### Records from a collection
-.-.-

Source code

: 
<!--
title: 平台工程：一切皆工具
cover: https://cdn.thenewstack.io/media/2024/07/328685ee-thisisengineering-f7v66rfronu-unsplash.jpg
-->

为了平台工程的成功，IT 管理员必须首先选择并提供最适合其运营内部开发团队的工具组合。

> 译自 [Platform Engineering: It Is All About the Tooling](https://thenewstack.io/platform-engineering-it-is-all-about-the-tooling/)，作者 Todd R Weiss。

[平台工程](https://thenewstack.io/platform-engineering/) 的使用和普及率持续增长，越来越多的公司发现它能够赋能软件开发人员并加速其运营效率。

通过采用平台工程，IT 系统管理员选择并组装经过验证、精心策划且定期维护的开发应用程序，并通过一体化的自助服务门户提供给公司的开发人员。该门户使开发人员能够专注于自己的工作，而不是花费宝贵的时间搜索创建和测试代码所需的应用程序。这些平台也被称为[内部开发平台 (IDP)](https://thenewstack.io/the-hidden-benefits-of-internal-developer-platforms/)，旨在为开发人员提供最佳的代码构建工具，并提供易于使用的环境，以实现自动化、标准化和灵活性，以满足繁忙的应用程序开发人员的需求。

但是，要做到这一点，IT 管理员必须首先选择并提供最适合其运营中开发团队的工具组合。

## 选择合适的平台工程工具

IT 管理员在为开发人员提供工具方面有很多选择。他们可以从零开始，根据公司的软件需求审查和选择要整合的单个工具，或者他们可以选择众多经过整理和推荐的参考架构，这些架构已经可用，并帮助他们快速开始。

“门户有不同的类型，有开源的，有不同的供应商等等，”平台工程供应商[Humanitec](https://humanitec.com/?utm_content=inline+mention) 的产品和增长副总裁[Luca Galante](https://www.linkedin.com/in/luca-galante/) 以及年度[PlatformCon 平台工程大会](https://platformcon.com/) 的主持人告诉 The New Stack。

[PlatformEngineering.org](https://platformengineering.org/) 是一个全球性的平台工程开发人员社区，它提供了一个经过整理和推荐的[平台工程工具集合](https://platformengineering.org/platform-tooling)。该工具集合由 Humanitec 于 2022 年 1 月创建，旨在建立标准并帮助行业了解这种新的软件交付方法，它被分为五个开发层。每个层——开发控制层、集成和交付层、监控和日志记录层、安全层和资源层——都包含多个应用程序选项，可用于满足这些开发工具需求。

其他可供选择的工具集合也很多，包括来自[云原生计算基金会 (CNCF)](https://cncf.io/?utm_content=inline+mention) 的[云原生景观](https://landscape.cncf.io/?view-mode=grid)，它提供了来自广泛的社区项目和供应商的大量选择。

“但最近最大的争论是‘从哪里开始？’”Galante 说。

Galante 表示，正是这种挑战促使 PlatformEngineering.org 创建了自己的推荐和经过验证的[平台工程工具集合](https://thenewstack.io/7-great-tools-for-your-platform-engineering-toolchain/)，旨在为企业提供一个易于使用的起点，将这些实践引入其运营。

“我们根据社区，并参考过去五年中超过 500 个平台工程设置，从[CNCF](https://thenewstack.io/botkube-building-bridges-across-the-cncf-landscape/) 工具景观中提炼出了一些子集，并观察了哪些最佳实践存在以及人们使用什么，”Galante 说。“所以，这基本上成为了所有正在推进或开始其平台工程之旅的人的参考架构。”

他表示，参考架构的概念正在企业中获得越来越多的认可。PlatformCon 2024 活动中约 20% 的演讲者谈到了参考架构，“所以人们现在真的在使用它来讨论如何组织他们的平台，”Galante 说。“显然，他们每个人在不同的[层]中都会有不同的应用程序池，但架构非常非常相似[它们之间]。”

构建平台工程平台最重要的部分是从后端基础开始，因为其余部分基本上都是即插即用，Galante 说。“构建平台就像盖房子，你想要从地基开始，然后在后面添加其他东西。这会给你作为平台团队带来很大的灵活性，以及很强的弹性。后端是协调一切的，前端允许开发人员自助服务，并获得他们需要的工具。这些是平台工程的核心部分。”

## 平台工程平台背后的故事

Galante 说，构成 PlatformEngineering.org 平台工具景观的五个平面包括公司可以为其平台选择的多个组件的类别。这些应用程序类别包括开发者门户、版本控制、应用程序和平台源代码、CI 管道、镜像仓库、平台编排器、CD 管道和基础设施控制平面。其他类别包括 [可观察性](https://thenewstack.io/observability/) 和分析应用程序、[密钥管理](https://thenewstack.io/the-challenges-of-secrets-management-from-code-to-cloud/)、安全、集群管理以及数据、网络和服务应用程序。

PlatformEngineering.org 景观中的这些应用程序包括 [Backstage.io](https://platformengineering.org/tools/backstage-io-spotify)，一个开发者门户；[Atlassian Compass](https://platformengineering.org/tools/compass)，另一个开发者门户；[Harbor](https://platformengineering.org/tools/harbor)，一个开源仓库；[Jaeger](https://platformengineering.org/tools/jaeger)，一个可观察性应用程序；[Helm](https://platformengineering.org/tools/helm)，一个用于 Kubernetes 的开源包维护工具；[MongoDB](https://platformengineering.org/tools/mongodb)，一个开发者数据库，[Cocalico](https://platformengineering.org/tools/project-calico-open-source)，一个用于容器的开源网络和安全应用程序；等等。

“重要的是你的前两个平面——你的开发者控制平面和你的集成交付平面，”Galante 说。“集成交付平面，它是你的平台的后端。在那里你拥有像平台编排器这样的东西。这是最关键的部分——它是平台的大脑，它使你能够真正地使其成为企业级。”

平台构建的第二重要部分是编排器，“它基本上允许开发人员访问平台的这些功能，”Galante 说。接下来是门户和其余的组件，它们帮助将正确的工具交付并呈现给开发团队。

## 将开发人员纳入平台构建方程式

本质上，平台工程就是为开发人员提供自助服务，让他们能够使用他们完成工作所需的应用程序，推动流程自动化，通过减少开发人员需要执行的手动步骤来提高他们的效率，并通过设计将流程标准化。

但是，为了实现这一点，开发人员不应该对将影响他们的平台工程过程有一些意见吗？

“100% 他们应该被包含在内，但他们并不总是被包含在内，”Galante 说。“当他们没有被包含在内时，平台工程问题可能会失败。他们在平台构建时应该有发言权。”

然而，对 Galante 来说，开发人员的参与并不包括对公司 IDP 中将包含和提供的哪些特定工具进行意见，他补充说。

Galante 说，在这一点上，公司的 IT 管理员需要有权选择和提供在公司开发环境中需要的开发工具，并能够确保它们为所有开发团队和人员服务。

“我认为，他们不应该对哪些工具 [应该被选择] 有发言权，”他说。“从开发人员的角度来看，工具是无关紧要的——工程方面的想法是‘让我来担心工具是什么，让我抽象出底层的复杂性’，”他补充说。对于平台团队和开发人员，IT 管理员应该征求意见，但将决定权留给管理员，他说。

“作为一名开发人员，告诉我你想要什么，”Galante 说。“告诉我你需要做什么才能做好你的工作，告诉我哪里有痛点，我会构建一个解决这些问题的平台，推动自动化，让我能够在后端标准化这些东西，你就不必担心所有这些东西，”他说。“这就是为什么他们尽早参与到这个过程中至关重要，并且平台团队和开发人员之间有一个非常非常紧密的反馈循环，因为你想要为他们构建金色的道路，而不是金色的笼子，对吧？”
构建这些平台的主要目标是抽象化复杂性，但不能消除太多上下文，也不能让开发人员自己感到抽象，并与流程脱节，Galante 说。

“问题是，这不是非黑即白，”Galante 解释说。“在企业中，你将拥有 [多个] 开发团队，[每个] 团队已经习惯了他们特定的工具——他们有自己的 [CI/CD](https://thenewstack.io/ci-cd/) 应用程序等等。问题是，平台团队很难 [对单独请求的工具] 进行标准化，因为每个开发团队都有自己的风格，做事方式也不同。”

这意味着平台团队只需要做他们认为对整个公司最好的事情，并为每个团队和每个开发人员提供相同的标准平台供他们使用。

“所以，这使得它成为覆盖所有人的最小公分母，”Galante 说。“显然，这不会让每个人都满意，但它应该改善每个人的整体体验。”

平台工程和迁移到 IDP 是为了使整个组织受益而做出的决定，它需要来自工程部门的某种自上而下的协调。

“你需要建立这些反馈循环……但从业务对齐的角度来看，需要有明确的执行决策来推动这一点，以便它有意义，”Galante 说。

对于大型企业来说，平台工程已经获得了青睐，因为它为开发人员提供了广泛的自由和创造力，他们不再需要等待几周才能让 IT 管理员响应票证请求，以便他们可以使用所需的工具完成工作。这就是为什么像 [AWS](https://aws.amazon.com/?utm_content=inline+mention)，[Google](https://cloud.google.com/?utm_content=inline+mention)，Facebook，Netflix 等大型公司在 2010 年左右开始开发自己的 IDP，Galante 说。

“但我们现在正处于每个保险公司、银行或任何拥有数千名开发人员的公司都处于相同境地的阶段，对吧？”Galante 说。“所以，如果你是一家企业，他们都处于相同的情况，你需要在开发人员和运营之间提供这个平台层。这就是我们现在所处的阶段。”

-.-.-

Retype exactly the lines of the data above that fall between the line with "The New Stack。" and the line with "Humanitec 于 2022", inclusive, and add nothing.

### Result for this task
“门户有不同的类型，有开源的，有不同的供应商等等，”平台工程供应商[Humanitec](https://humanitec.com/?utm_content=inline+mention) 的产品和增长副总裁[Luca Galante](https://www.linkedin.com/in/luca-galante/) 以及年度[PlatformCon 平台工程大会](https://platformcon.com/) 的主持人告诉 The New Stack。

[PlatformEngineering.org](https://platformengineering.org/) 是一个全球性的平台工程开发人员社区，它提供了一个经过整理和推荐的[平台工程工具集合](https://platformengineering.org/platform-tooling)。该工具集合由 Humanitec 于 2022 年 1 月创建，旨在建立标准并帮助行业了解这种新的软件交付方法，它被分为五个开发层。每个层——开发控制层、集成和交付层、监控和日志记录层、安全层和资源层——都包含多个应用程序选项，可用于满足这些开发工具需求。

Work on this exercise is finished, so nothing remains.